Parsimonious flux balance analysis may be easily combined with the unidirectional reaction splitting tools to create an analysis that minimizes the total nutrient uptake flux. This is beneficial as a complementary, less "refined" but much more computationally efficient alternative to the growth medium optimization (which requires a demanding mixed-integer programming).

For the demonstration, we use the toy E. coli model:

using COBREXA

download_model(
    "http://bigg.ucsd.edu/static/models/e_coli_core.json",
    "e_coli_core.json",
    "7bedec10576cfe935b19218dc881f3fb14f890a1871448fc19a9b4ee15b448d8",
)

import JSONFBCModels, HiGHS
model = load_model("e_coli_core.json")
JSONFBCModels.JSONFBCModel(#= 95 reactions, 72 metabolites =#)

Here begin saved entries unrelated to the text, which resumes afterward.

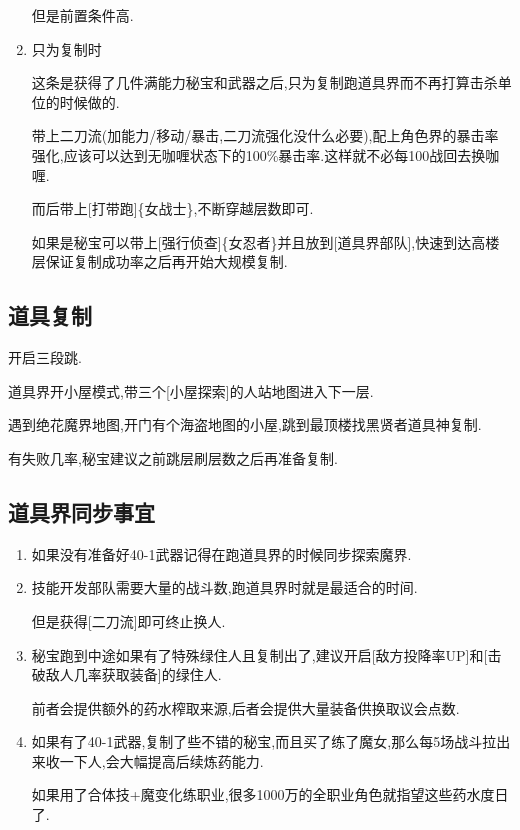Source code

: \begin{enumerate}
		但是前置条件高.

		\item
		只为复制时

		这条是获得了几件满能力秘宝和武器之后,只为复制跑道具界而不再打算击杀单位的时候做的.

		带上二刀流(加能力/移动/暴击,二刀流强化没什么必要),配上角色界的暴击率强化,应该可以达到无咖喱状态下的100\%暴击率.这样就不必每100战回去换咖喱.

		而后带上[打带跑]\{女战士\},不断穿越层数即可.

		如果是秘宝可以带上[强行侦查]\{女忍者\}并且放到[道具界部队],快速到达高楼层保证复制成功率之后再开始大规模复制.

	\end{enumerate}

	\subsection{道具复制}

	开启三段跳.

	道具界开小屋模式,带三个[小屋探索]的人站地图进入下一层.

	遇到绝花魔界地图,开门有个海盗地图的小屋,跳到最顶楼找黑贤者道具神复制.

	有失败几率,秘宝建议之前跳层刷层数之后再准备复制.

	\subsection{道具界同步事宜}

	\begin{enumerate}
		\item
		如果没有准备好40-1武器记得在跑道具界的时候同步探索魔界.

		\item
		技能开发部队需要大量的战斗数,跑道具界时就是最适合的时间.

		但是获得[二刀流]即可终止换人.

		\item
		秘宝跑到中途如果有了特殊绿住人且复制出了,建议开启[敌方投降率UP]和[击破敌人几率获取装备]的绿住人.

		前者会提供额外的药水榨取来源,后者会提供大量装备供换取议会点数.

		\item
		如果有了40-1武器,复制了些不错的秘宝,而且买了练了魔女,那么每5场战斗拉出来收一下人,会大幅提高后续炼药能力.

		如果用了合体技+魔变化练职业,很多1000万的全职业角色就指望这些药水度日了.

	\end{enumerate}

First, we create a model with extra direction-splitted variables and constraints for the negative exchange reactions:

c = flux_balance_constraints(model, interface = :identifier_prefixes)
c += :in_exchanges^unsigned_negative_contribution_variables(c.interface.exchanges)
c *=
    :out_exchanges^unsigned_positive_contribution_constraints(
        c.interface.exchanges,
        c.in_exchanges,
    )
ConstraintTrees.ConstraintTree with 7 elements:
  :coupling           => ConstraintTrees.ConstraintTree(#= 0 elements =#)
  :flux_stoichiometry => ConstraintTrees.ConstraintTree(#= 72 elements =#)
  :fluxes             => ConstraintTrees.ConstraintTree(#= 95 elements =#)
  :in_exchanges       => ConstraintTrees.ConstraintTree(#= 20 elements =#)
  :interface          => ConstraintTrees.ConstraintTree(#= 3 elements =#)
  :objective          => ConstraintTrees.Constraint(ConstraintTrees.LinearValue…
  :out_exchanges      => ConstraintTrees.ConstraintTree(#= 20 elements =#)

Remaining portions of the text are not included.